• Listed entries:
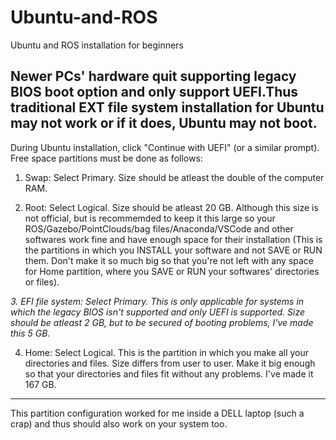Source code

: # Ubuntu-and-ROS
Ubuntu and ROS installation for beginners

Newer PCs' hardware quit supporting legacy BIOS boot option and only support UEFI.Thus traditional EXT file system installation for Ubuntu may not work or if it does, Ubuntu may not boot.
--------------------------------------------------------------------------
During Ubuntu installation, click "Continue with UEFI" (or a similar prompt). Free space partitions must be done as follows:
1. Swap: Select Primary. Size should be atleast the double of the computer RAM.

2. Root: Select Logical. Size should be atleast 20 GB. Although this size is not official, but is recommemded to keep it this large so your ROS/Gazebo/PointClouds/bag files/Anaconda/VSCode and other softwares work fine and have enough space for their installation (This is the partitions in which you INSTALL your software and not SAVE or RUN them. Don't make it so much big so that you're not left with any space for Home partition, where you SAVE or RUN your softwares' directories or files). 

*3. EFI file system: Select Primary. This is only applicable for systems in which the legacy BIOS isn't supported and only UEFI is supported. Size should be atleast 2 GB, but to be secured of booting problems, I've made this 5 GB.*

4. Home: Select Logical. This is the partition in which you make all your directories and files. Size differs from user to user. Make it big enough so that your directories and files fit without any problems. I've made it 167 GB.
----------------------------------------------------------------------------------
This partition configuration worked for me inside a DELL laptop (such a crap) and thus should also work on your system too.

• What you have to do: Where a line in the entries holds "your", copy that line.

• The answer:
2. Root: Select Logical. Size should be atleast 20 GB. Although this size is not official, but is recommemded to keep it this large so your ROS/Gazebo/PointClouds/bag files/Anaconda/VSCode and other softwares work fine and have enough space for their installation (This is the partitions in which you INSTALL your software and not SAVE or RUN them. Don't make it so much big so that you're not left with any space for Home partition, where you SAVE or RUN your softwares' directories or files). 
4. Home: Select Logical. This is the partition in which you make all your directories and files. Size differs from user to user. Make it big enough so that your directories and files fit without any problems. I've made it 167 GB.
This partition configuration worked for me inside a DELL laptop (such a crap) and thus should also work on your system too.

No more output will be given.